## How to complete this task:
Two lines below mark the span: the one containing "The file 99-tty2comKm.rules" and the one containing "- Dynamic debugging". Set down both, plus every line between, exactly as they stand, and nothing else.
··· Exercise materials ···
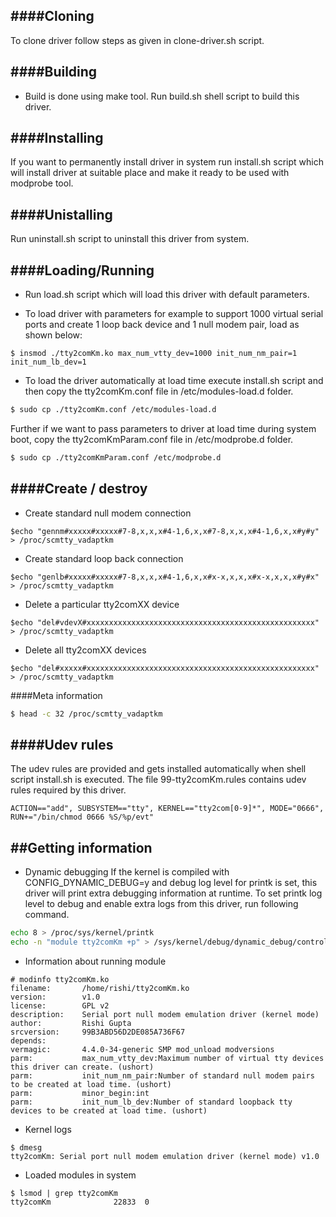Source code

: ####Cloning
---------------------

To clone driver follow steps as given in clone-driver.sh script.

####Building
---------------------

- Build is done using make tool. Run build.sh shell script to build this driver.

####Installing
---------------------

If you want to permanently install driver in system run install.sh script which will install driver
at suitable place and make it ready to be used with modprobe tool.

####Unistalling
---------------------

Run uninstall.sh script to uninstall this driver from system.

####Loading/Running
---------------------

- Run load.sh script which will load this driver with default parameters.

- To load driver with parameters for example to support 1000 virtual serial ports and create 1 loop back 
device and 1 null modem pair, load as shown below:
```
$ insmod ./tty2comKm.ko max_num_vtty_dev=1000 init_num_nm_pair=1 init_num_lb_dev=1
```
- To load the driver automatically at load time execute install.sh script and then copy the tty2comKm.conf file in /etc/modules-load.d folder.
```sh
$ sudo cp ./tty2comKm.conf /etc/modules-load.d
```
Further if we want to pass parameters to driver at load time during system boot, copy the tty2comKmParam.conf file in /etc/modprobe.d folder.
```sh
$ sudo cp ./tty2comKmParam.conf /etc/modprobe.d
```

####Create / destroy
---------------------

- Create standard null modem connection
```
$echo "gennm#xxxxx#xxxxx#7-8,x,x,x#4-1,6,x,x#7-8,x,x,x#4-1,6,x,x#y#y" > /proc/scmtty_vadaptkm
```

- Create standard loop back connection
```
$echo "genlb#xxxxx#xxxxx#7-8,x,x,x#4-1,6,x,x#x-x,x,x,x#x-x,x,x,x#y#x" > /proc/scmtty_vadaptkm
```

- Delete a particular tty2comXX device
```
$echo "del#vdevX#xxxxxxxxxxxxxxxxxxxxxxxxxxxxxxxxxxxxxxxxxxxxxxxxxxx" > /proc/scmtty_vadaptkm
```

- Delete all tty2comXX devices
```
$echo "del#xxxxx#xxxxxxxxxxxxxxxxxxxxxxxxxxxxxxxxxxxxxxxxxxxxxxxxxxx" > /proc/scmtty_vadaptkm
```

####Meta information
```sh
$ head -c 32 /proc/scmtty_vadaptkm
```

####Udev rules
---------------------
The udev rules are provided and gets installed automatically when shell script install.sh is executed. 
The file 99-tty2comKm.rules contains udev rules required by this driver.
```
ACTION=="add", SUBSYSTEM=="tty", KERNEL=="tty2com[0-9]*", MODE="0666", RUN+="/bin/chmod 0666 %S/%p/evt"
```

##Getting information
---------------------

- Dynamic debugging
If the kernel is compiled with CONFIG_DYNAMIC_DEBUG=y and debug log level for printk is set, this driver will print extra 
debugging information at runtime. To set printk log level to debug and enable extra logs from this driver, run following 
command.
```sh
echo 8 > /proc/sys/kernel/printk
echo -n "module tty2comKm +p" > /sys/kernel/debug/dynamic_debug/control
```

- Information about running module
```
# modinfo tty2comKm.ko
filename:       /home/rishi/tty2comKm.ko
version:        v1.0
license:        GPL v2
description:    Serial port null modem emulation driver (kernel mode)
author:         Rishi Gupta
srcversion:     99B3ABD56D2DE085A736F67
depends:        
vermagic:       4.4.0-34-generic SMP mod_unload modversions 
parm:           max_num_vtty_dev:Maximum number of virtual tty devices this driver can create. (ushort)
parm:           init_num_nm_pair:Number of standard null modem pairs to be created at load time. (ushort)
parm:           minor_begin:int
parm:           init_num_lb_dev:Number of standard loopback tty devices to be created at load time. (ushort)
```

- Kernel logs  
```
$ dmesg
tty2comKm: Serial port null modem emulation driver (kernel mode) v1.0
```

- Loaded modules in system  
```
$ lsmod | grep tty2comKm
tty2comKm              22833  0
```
···
## Finished task:
The file 99-tty2comKm.rules contains udev rules required by this driver.
```
ACTION=="add", SUBSYSTEM=="tty", KERNEL=="tty2com[0-9]*", MODE="0666", RUN+="/bin/chmod 0666 %S/%p/evt"
```

##Getting information
---------------------

- Dynamic debugging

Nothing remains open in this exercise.